Le Défi de la Perliculture : Préserver les Lagons pour Sauver l'Industrie des Perles en Polynésie


Le Pays a annoncé son soutien pour la mise en place d’une filière de rapatriement des déchets perlicoles, mais a précisé qu’il ne s’impliquerait pas directement dans la plongée pour récupérer ces déchets, laissant cette responsabilité aux perliculteurs.

Tearii Alpha, ministre de l’Économie bleue, a rappelé que les perliculteurs, en tant que bénéficiaires de l’industrie perlière, sont responsables de la qualité des lagons. Le Pays a donc promis un soutien logistique pour la filière, mais les professionnels devront se charger de l’aspect pratique du nettoyage sous-marin, afin de préserver les lagons et garantir le développement durable de l’industrie.

La question de la santé des lagons devient de plus en plus cruciale pour la pérennité de la perliculture, d’autant que des préoccupations environnementales, notamment liées à la contamination par les microplastiques, pèsent sur l’avenir de l’huître perlière. Les comités de gestion, récemment créés, auront pour rôle de surveiller la situation et de coordonner les actions de nettoyage des lagons.

Le Pays a également souligné la nécessité de solutions durables pour la gestion des déchets perlicoles et encourage la transparence dans ce domaine. Tearii Alpha a insisté sur l’urgence d’agir, tout en rappelant l’importance de l’effort collectif pour garantir la qualité et la transparence dans le secteur.

À l’issue du séminaire, plusieurs décisions ont été prises pour redéfinir les règles de la perliculture : gel des concessions, quota de commercialisation fixé à 2 500 perles par hectare pour éviter la surproduction, promotion des ventes aux enchères et renforcement de l’emploi local dans les îles. Ces mesures devraient être encadrées par une réforme réglementaire à venir.

mercredi 9 décembre 2020

Les Microplastiques: Un Danger Croissant pour l'Industrie Perlicole en Polynésie.


Selon ses recherches, la contamination par les microplastiques dans les lagons perlicoles affecte gravement le métabolisme énergétique des huîtres, altère la formation de gamètes et réduit la qualité des perles. Ce phénomène, soutenu par des données obtenues en laboratoire, dévoile un dérèglement énergétique chez les huîtres, ainsi que des perturbations dans leur reproduction, entraînant une dégradation de la qualité des perles.

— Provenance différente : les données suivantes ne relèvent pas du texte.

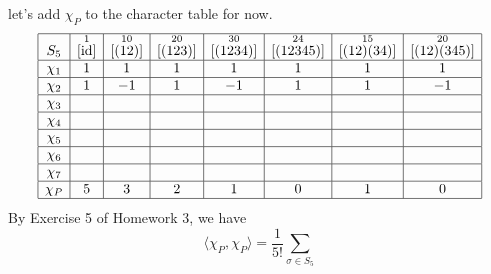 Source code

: \begin{exmp}{}
    let's add $\chi_P$ to the character table for now. 
    \begin{align*}
        \begin{array}{|c|c|c|c|c|c|c|c|}
            \hline
            S_5    & \overset{1}{[\operatorname{id}]} & \overset{10}{[(12)]} & \overset{20}{[(123)]} & \overset{30}{[(1234)]} & \overset{24}{[(12345)]} & \overset{15}{[(12)(34)]} & \overset{20}{[(12)(345)]} \\ \hline
            \chi_1 & 1                  & 1                    & 1                     & 1                      & 1                       & 1                        & 1                         \\ \hline
            \chi_2 & 1                  & -1                   & 1                     & -1                     & 1                       & 1                        & -1                        \\ \hline
            \chi_3 &                    &                      &                       &                        &                         &                          &                           \\ \hline
            \chi_4 &                    &                      &                       &                        &                         &                          &                           \\ \hline
            \chi_5 &                    &                      &                       &                        &                         &                          &                           \\ \hline
            \chi_6 &                    &                      &                       &                        &                         &                          &                           \\ \hline
            \chi_7 &                    &                      &                       &                        &                         &                          &                           \\ \hline
            \chi_P & 5                  & 3                    & 2                     & 1                      & 0                       & 1                        & 0                         \\ \hline 
        \end{array} 
    \end{align*}
    By Exercise 5 of Homework 3, we have 
    \[ \langle \chi_P, \chi_P \rangle = \frac1{5!} \sum_{\sigma \in S_5} 
\]
\end{exmp}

Cette étude, financée par la Direction des Ressources Marines (DRM), révèle que les déchets plastiques, introduits par les structures d'élevage depuis les années 80, sont désormais omniprésents dans les eaux des lagons perlicoles polynésiens. Ces microplastiques, présents en concentrations élevées dans les eaux de surface et la colonne d'eau, représentent un risque majeur pour l'huître perlière, qui, en tant qu'organisme filtreur, est particulièrement vulnérable.

Bien que la perliculture ne soit pas la principale source de déchets plastiques, la production mondiale de plastique, largement utilisée pour les emballages, contribue de manière significative à la pollution des océans. En Polynésie, l'industrie perlicole génère environ 140 tonnes de déchets plastiques par an, aggravant la dégradation de l'environnement lagonaire.

Face à cette menace environnementale, la DRM soutient des projets de recherche tels que le projet Resccue, qui vise à trouver des solutions durables pour la perliculture et à promouvoir une économie circulaire. Toutefois, le coût élevé et la complexité du nettoyage des lagons rendent urgentes la recherche de solutions de substitution et la réforme des pratiques de l'industrie. La réduction de la pollution plastique s'avère cruciale non seulement pour préserver l'industrie perlière, déjà fragilisée économiquement, mais aussi pour assurer la durabilité des écosystèmes lagonaires.